Working data
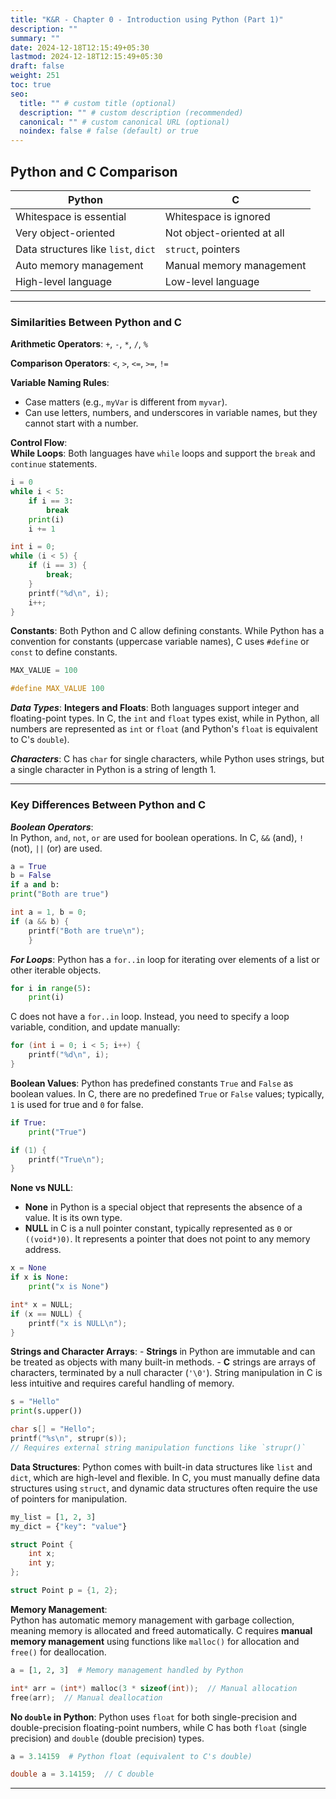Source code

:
 ```yaml
---
title: "K&R - Chapter 0 - Introduction using Python (Part 1)"
description: ""
summary: ""
date: 2024-12-18T12:15:49+05:30
lastmod: 2024-12-18T12:15:49+05:30
draft: false
weight: 251
toc: true
seo:
  title: "" # custom title (optional)
  description: "" # custom description (recommended)
  canonical: "" # custom canonical URL (optional)
  noindex: false # false (default) or true
---
```



## **Python and C Comparison**

| **Python**                          | **C**                      |
| ----------------------------------- | -------------------------- |
| Whitespace is essential             | Whitespace is ignored      |
| Very object-oriented                | Not object-oriented at all |
| Data structures like `list`, `dict` | `struct`, pointers         |
| Auto memory management              | Manual memory management   |
| High-level language                 | Low-level language         |

---

### **Similarities Between Python and C**

**Arithmetic Operators**:   `+`, `-`, `*`, `/`, `%`

**Comparison Operators**:  `<`, `>`, `<=`, `>=`, `!=`

**Variable Naming Rules**:    
* Case matters (e.g., `myVar` is different from `myvar`).
* Can use letters, numbers, and underscores in variable names, but they cannot start with a number.

**Control Flow**:    
**While Loops**: Both languages have `while` loops and support the `break` and `continue` statements.        
```python
i = 0
while i < 5:
    if i == 3:
        break
    print(i)
    i += 1
```

```c
int i = 0;
while (i < 5) {
    if (i == 3) {
        break;
    }
    printf("%d\n", i);
    i++;
}
```


**Constants**: 
Both Python and C allow defining constants. 
While Python has a convention for constants (uppercase variable names), 
C uses `#define` or `const` to define constants.
```python
MAX_VALUE = 100
```

```c
#define MAX_VALUE 100
```


***Data Types***:
**Integers and Floats**: Both languages support integer and floating-point types. 
In C, the `int` and `float` types exist, while in Python, all numbers are represented as `int` or `float` (and Python's `float` is equivalent to C's `double`).

***Characters***: 
C has `char` for single characters, while Python uses strings,
but a single character in Python is a string of length 1.


---


### **Key Differences Between Python and C**

***Boolean Operators***:    
In Python, `and`, `not`, `or` are used for boolean operations.
In C, `&&` (and), `!` (not), `||` (or) are used.

```python
a = True
b = False
if a and b:
print("Both are true")
```

```c
int a = 1, b = 0;
if (a && b) {
	printf("Both are true\n");
	}
```


***For Loops***:
Python has a `for..in` loop for iterating over elements of a list or other iterable objects.
```python
for i in range(5):
    print(i)
```

C does not have a `for..in` loop. Instead, you need to specify a loop variable, condition, and update manually:
```c
for (int i = 0; i < 5; i++) {
    printf("%d\n", i);
}
```


**Boolean Values**:
Python has predefined constants `True` and `False` as boolean values.
In C, there are no predefined `True` or `False` values; 
typically, `1` is used for true and `0` for false.
```python
if True:
    print("True")
```

```c
if (1) {
    printf("True\n");
}
```


**None vs NULL**:
- **None** in Python is a special object that represents the absence of a value. It is its own type.
- **NULL** in C is a null pointer constant, typically represented as `0` or `((void*)0)`. 
	It represents a pointer that does not point to any memory address.

```python
x = None
if x is None:
	print("x is None")
```

```c
int* x = NULL;
if (x == NULL) {
    printf("x is NULL\n");
}
```


**Strings and Character Arrays**:
    - **Strings** in Python are immutable and can be treated as objects with many built-in methods.
    - **C** strings are arrays of characters, terminated by a null character (`'\0'`). String manipulation in C is less intuitive and requires careful handling of memory.

```python
s = "Hello"
print(s.upper())
```

```c
char s[] = "Hello";
printf("%s\n", strupr(s));  
// Requires external string manipulation functions like `strupr()`
```


**Data Structures**:
Python comes with built-in data structures like `list` and `dict`, which are high-level and flexible.
In C, you must manually define data structures using `struct`, and dynamic data structures often require the use of pointers for manipulation.

```python
my_list = [1, 2, 3]
my_dict = {"key": "value"}
```

```c
struct Point {
    int x;
    int y;
};

struct Point p = {1, 2};
```


**Memory Management**:    
Python has automatic memory management with garbage collection, meaning memory is allocated and freed automatically.
C requires **manual memory management** using functions like `malloc()` for allocation and `free()` for deallocation.

```python
a = [1, 2, 3]  # Memory management handled by Python
```

```c
int* arr = (int*) malloc(3 * sizeof(int));  // Manual allocation
free(arr);  // Manual deallocation
```


**No `double` in Python**:
Python uses `float` for both single-precision and double-precision floating-point numbers, while C has both `float` (single precision) and `double` (double precision) types.
```python
a = 3.14159  # Python float (equivalent to C's double)
```

```c
double a = 3.14159;  // C double
```

___________
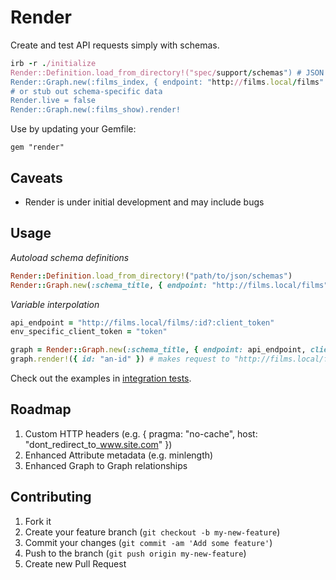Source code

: # Render

Create and test API requests simply with schemas.

```ruby
irb -r ./initialize
Render::Definition.load_from_directory!("spec/support/schemas") # JSON schema directory
Render::Graph.new(:films_index, { endpoint: "http://films.local/films" }).render!
# or stub out schema-specific data
Render.live = false
Render::Graph.new(:films_show).render!
```

Use by updating your Gemfile:

    gem "render"

## Caveats

- Render is under initial development and may include bugs

## Usage

*Autoload schema definitions*

```ruby
Render::Definition.load_from_directory!("path/to/json/schemas")
Render::Graph.new(:schema_title, { endpoint: "http://films.local/films" }).render!
```

*Variable interpolation*

```ruby
api_endpoint = "http://films.local/films/:id?:client_token"
env_specific_client_token = "token"

graph = Render::Graph.new(:schema_title, { endpoint: api_endpoint, client_token: env_specific_client_token })
graph.render!({ id: "an-id" }) # makes request to "http://films.local/films/an-id?client_token=token"
```

Check out the examples in [integration tests](spec/integration/).

## Roadmap

1. Custom HTTP headers (e.g. { pragma: "no-cache", host: "dont_redirect_to_www.site.com" })
2. Enhanced Attribute metadata (e.g. minlength)
3. Enhanced Graph to Graph relationships

## Contributing

1. Fork it
2. Create your feature branch (`git checkout -b my-new-feature`)
3. Commit your changes (`git commit -am 'Add some feature'`)
4. Push to the branch (`git push origin my-new-feature`)
5. Create new Pull Request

What is needed
The expected result is every line from the material above that includes "schemas".

Answer for this exercise
Create and test API requests simply with schemas.
Render::Definition.load_from_directory!("spec/support/schemas") # JSON schema directory
Render::Definition.load_from_directory!("path/to/json/schemas")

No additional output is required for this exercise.